Service Number: 456
Unit: 12th Machine Gun Company
Date of Death: 18 October 1917
Cemetery: Lijssenthoek Military Cemetery, Belgium.
Private Cecil Bott was one of seven men associated with the Granite Belt to die at the Battle of Passchendaele in October 1917. Cecil enlisted to fight with the 12th Machine Gun Company and in May 1917 was joined by another Stanthorpe man, Private James Scott. Later, James had photographs of Cecil’s grave that he intended to take back to Stanthorpe to give to Cecil’s parents. However, James died of wounds received in fighting near Peronne, France, in September 1918.
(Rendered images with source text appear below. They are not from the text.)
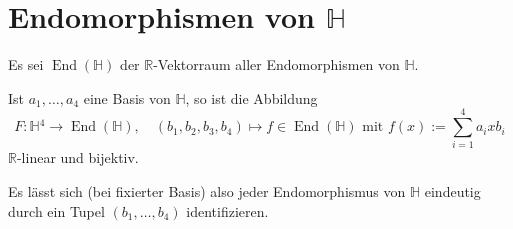\documentclass[aspectratio=169]{beamer}
\newcommand{\Ham}{\ensuremath{\mathbb{H}}{ }}
\newcommand{\R}{\ensuremath{\mathbb{R}}{ }}
\DeclareMathOperator{\End}{End}
\begin{document}
    \section{Endomorphismen von \(\mathbb{H}\)}
    \begin{frame}
        Es sei \(\End(\Ham)\) der \(\R\)-Vektorraum aller Endomorphismen von \(\Ham\).

        \begin{theorem}
            Ist \(a_1, \dots, a_4\) eine Basis von \(\Ham\), so ist die Abbildung
            \[
                F \colon \Ham^4 \to \End(\Ham), \quad \left( b_1, b_2, b_3, b_4 \right) \mapsto f \in \End(\Ham) \text{ mit } f(x) := \sum_{i=1}^4 a_i x b_i
            \] 
            \(\R\)-linear und bijektiv.

            Es lässt sich (bei fixierter Basis) also jeder Endomorphismus von \Ham eindeutig durch ein Tupel \(\left(b_1, \dots, b_4\right)\) identifizieren.
        \end{theorem}
    \end{frame}
\end{document}
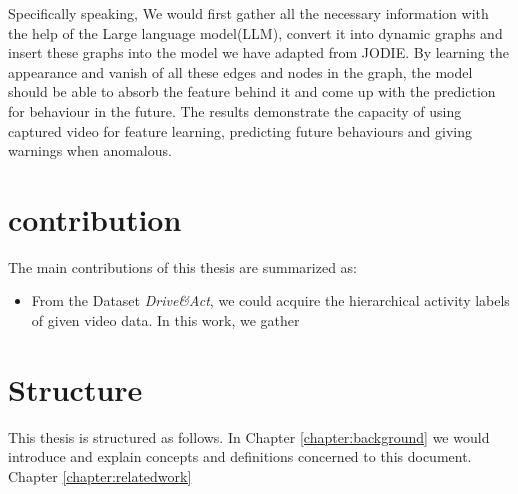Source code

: Specifically speaking, We would first gather all the necessary information with the help of the Large language model(LLM), convert it into dynamic graphs and insert these graphs into the model we have adapted from JODIE. By learning the appearance and vanish of all these edges and nodes in the graph, the model should be able to absorb the feature behind it and come up with the prediction for behaviour in the future. The results demonstrate the capacity of using captured video for feature learning, predicting future behaviours and giving warnings when anomalous.


\section{contribution}
The main contributions of this thesis are summarized as:
\begin{itemize}
    \item From the Dataset \textit{Drive&Act}, we could acquire the hierarchical activity labels of given video data. In this work, we gather 
\end{itemize}


\section{Structure}

This thesis is structured as follows. In Chapter \ref{chapter:background} we would introduce and explain concepts and definitions concerned to this document. Chapter \ref{chapter:relatedwork}





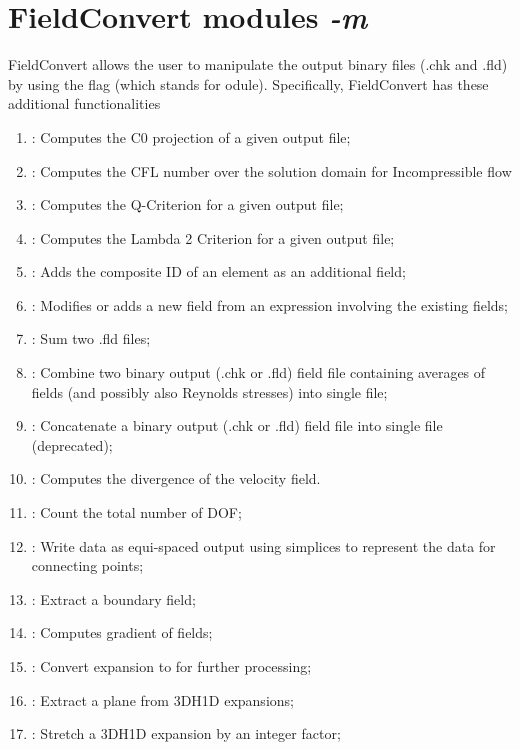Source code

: \section{FieldConvert modules \textit{-m}}
FieldConvert allows the user to manipulate the \nekpp output
binary files (.chk and .fld) by using the flag  (which
stands for odule).
Specifically, FieldConvert has these additional functionalities
%
\begin{enumerate}
\item {}: Computes the C0 projection of a given output file;
\item {}: Computes the CFL number over the solution domain for Incompressible flow
\item {}: Computes the Q-Criterion for a given output file;
\item {}: Computes the Lambda 2 Criterion for a given output file;
\item {}: Adds the composite ID of an element as an additional field;
\item {}: Modifies or adds a new field from an expression involving the existing fields;
\item {}: Sum two .fld files;
\item {}: Combine two \nekpp binary output (.chk or .fld) field file containing averages of fields (and
possibly also Reynolds stresses) into single file;
\item {}: Concatenate a \nekpp binary output (.chk or .fld) field file into single file (deprecated);
\item {}: Computes the divergence of the velocity field.
\item {}: Count the total number of DOF;
\item {}: Write data as equi-spaced output using simplices to represent the data for connecting points;
\item {}: Extract a boundary field;
\item {}: Computes gradient of fields;
\item {}: Convert  expansion to  for further processing;
\item {}: Extract a plane from 3DH1D expansions;
\item {}: Stretch a 3DH1D expansion by an integer factor;

\end{enumerate}
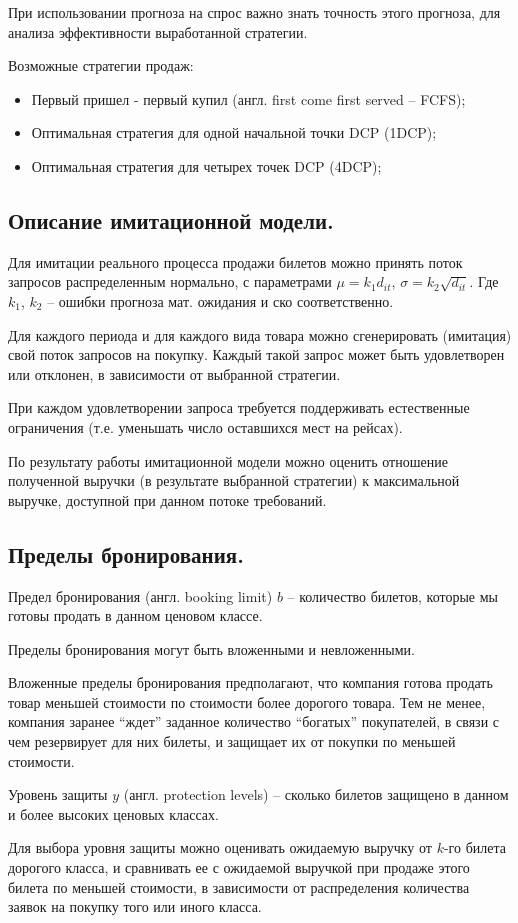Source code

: \documentclass[reqno]{article}
\theoremstyle{definition}
\theoremstyle{definition}
\theoremstyle{definition}
\theoremstyle{definition}
\theoremstyle{definition}
\theoremstyle{definition}
\theoremstyle{definition}
\theoremstyle{definition}
\theoremstyle{definition}
\begin{document}
		При использовании прогноза на спрос важно знать точность этого прогноза, для анализа эффективности выработанной стратегии.
		
		Возможные стратегии продаж:
		\begin{itemize}
			\item Первый пришел - первый купил (англ. first come first served -- FCFS);
			\item Оптимальная стратегия для одной начальной точки DCP (1DCP);
			\item Оптимальная стратегия для четырех точек DCP (4DCP);
		\end{itemize}
	
	
		\subsection{Описание имитационной модели.}
		
		
		Для имитации реального процесса продажи билетов можно принять поток запросов распределенным нормально, с параметрами $\mu = k_1 d_{i t}$, $\sigma = k_2 \sqrt{d_{i t}}$. Где $k_1$, $k_2$ -- ошибки прогноза мат. ожидания и ско соответственно.
		
		Для каждого периода и для каждого вида товара можно сгенерировать (имитация) свой поток запросов на покупку. Каждый такой запрос может быть удовлетворен или отклонен, в зависимости от выбранной стратегии.
		
		При каждом удовлетворении запроса требуется поддерживать естественные ограничения (т.е. уменьшать число оставшихся мест на рейсах).
		
		По результату работы имитационной модели можно оценить отношение полученной выручки (в результате выбранной стратегии) к максимальной выручке, доступной при данном потоке требований.
		
		
		\subsection{Пределы бронирования.}
		
		Предел бронирования (англ. booking limit) $b$ -- количество билетов, которые мы готовы продать в данном ценовом классе.
		
		Пределы бронирования могут быть вложенными и невложенными.
		
		Вложенные пределы бронирования предполагают, что компания готова продать товар меньшей стоимости по стоимости более дорогого товара. Тем не менее, компания заранее ``ждет'' заданное количество ``богатых'' покупателей, в связи с чем резервирует для них билеты, и защищает их от покупки по меньшей стоимости.
		
		Уровень защиты $y$ (англ. protection levels) -- сколько билетов защищено в данном и более высоких ценовых классах.
		
		Для выбора уровня защиты можно оценивать ожидаемую выручку от $k$-го билета дорогого класса, и сравнивать ее с ожидаемой выручкой при продаже этого билета по меньшей стоимости, в зависимости от распределения количества заявок на покупку того или иного класса.
		
\end{document}
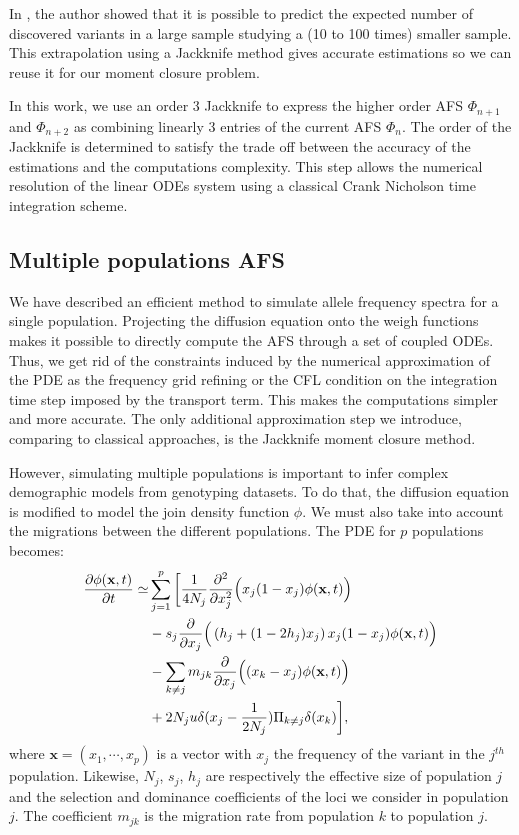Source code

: In \cite{gravel2014}, the author showed that it is possible to predict the expected number of discovered variants in a large sample studying a (10 to 100 times) smaller sample. This extrapolation using a Jackknife method gives accurate estimations so we can reuse it for our moment closure problem.

In this work, we use an order 3 Jackknife to express the higher order AFS $\Phi_{n+1}$ and $\Phi_{n+2}$ as combining linearly 3 entries of the current AFS $\Phi_n$. The order of the Jackknife is determined to satisfy the trade off between the accuracy of the estimations and the computations complexity. This step allows the numerical resolution of the linear ODEs system using a classical Crank Nicholson time integration scheme.  

\subsection{Multiple populations AFS}
We have described an efficient method to simulate allele frequency spectra for a single population. Projecting the diffusion equation onto the weigh functions makes it possible to directly compute the AFS through a set of coupled ODEs. Thus, we get rid of the constraints induced by the numerical approximation of the PDE as the frequency grid refining or the CFL condition on the integration time step imposed by the transport term. This makes the computations simpler and more accurate. The only additional approximation step we introduce, comparing to classical approaches, is the Jackknife moment closure method.

However, simulating multiple populations is important to infer complex demographic models from genotyping datasets. To do that, the diffusion equation is modified to model the join density function $\phi$. We must also take into account the migrations between the different populations. The PDE for $p$ populations becomes: 
 \begin{equation}
\begin{split}
\frac{\partial \phi(\textbf{x},t)}{\partial t}\simeq & \sum_{j=1}^p \bigg[ \frac{1}{4 N_j} \frac{\partial^2 }{\partial x_j^2} \Big( x_j(1-x_j) \phi(\textbf{x},t)\Big) \\
					&-s_j \frac{\partial }{\partial x_j}\Big( \left(h_j+(1-2h_j)x_j \right)x_j (1-x_j) \phi(\textbf{x},t)\Big) \\
					&-\sum_{k \neq j}m_{jk}\frac{\partial }{\partial x_j}\Big( (x_k-x_j) \phi(\textbf{x},t)\Big)\\
					&+ 2 N_j u \delta(x_j-\frac{1}{2 N_j})\Pi_{k\neq j}\delta(x_k)\bigg],
\end{split}
\label{eq:diffnp}
\end{equation}
where $\textbf{x} = (x_1, \cdots, x_p)$ is a vector with $x_j$ the frequency of the variant in the $j^{th}$ population. Likewise, $N_j$, $s_j$, $h_j$ are respectively the effective size of population $j$ and the selection and dominance coefficients of the loci we consider in population $j$. The coefficient $m_{jk}$ is the migration rate from population $k$ to population $j$.

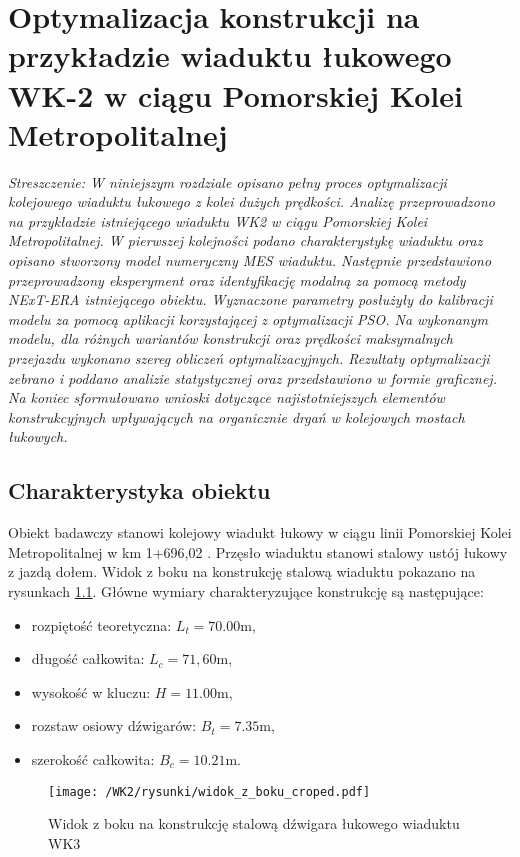 \chapter{Optymalizacja konstrukcji na przykładzie wiaduktu łukowego WK-2 w ciągu Pomorskiej Kolei Metropolitalnej}

\textit{Streszczenie: W niniejszym rozdziale opisano pełny proces optymalizacji kolejowego wiaduktu łukowego z  kolei dużych prędkości. Analizę przeprowadzono na przykładzie istniejącego wiaduktu WK2 w ciągu Pomorskiej Kolei Metropolitalnej. W pierwszej kolejności podano charakterystykę wiaduktu oraz opisano stworzony model numeryczny MES wiaduktu. Następnie przedstawiono przeprowadzony eksperyment oraz identyfikację modalną za pomocą metody NExT-ERA istniejącego obiektu. Wyznaczone parametry posłużyły do kalibracji modelu za pomocą aplikacji korzystającej z optymalizacji PSO. Na wykonanym modelu, dla różnych wariantów konstrukcji oraz prędkości maksymalnych przejazdu wykonano szereg obliczeń optymalizacyjnych. Rezultaty optymalizacji zebrano i poddano analizie statystycznej oraz przedstawiono w formie graficznej. Na koniec sformułowano wnioski dotyczące najistotniejszych elementów konstrukcyjnych wpływających na organicznie drgań w kolejowych mostach łukowych.}


\section{Charakterystyka obiektu}
Obiekt badawczy stanowi kolejowy wiadukt łukowy w ciągu linii Pomorskiej Kolei Metropolitalnej w km 1+696,02 \parencite{Filipiuk2015,TransprojektGdanski2014}. Przęsło wiaduktu stanowi stalowy ustój łukowy z jazdą dołem. Widok z boku na konstrukcję stalową wiaduktu pokazano na rysunkach \ref{fig: wk2_side_view}. Główne wymiary charakteryzujące konstrukcję są następujące: 
\begin{itemize}[noitemsep]
	\item rozpiętość teoretyczna: $L_t=70.00 \text{m}$, 
	\item długość całkowita:  $L_c=71,60 \text{m}$, 
	\item wysokość w kluczu:  $H=11.00 \text{m}$,
	\item rozstaw osiowy dźwigarów: $B_t = 7.35 \text{m}$,
	\item szerokość całkowita: $B_c=10.21 \text{m}$. 
\end{itemize}
 \begin{figure}[hbt!]
	\centering
	\texttt{[image: /WK2/rysunki/widok\_z\_boku\_croped.pdf]}
	\captionsetup{justification=centering}
	\caption{Widok z boku na konstrukcję stalową dźwigara łukowego wiaduktu WK3}
	\label{fig: wk2_side_view}
\end{figure}

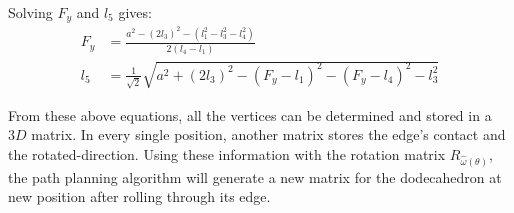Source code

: \noindent Solving $F_y$ and $l_5$ gives:
\begin{equation*} 
\label{dodeca:eq3}
\begin{split}
F_y & = \frac{a^2-(2l_3)^2-(l_1^2-l_3^2-l_4^2)}{2(l_4-l_1)} \\
l_5 & = \frac{1}{\sqrt{2}}\sqrt{a^2+(2l_3)^2-(F_y-l_1)^2-(F_y-l_4)^2-l_3^2}
\end{split}
\end{equation*}

\noindent From these above equations, all the vertices can be determined and stored in a $3D$ matrix. 
In every single position, another matrix stores the edge's contact and the rotated-direction. 
Using these information with the rotation matrix $R_{\hat{\omega}(\theta)}$, the path planning algorithm will generate a new matrix for the dodecahedron at new position after rolling through its edge.\\
%
%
Cecil “Charlie” Bott was the eldest son of Henry and Mary Alice Bott, of Werneth House, Spring Creek, near Stanthorpe. Two days after his 19th birthday, Cecil enlisted in Warwick on 26 June 1916. He had grown up around Stanthorpe and had been working as a labourer. The Bott family had strong ties with the area as Henry Bott was born in Warwick and Mary Alice Bott, nee Radford, was born in Toowoomba.
Cecil left Australia on active service aboard HMAT Ulysses on 20 October and disembarked in Plymouth, England, on 28 December. He travelled to the Australian Imperial Force (A.I.F.) Training Camp at Perham Down on the Salisbury Plain. Early in the January 1917, Cecil marched out to the Australian Machine Gun Training Depot at Grantham, Lincolnshire. Following three months of intensive training in the use of the Vickers machine gun, Cecil left for France on 10 March. He spent time at the Machine Gun Base Depot at Camiers before joining the 12th Machine Gun Company (12th M.G.C.) in the field on 16 April.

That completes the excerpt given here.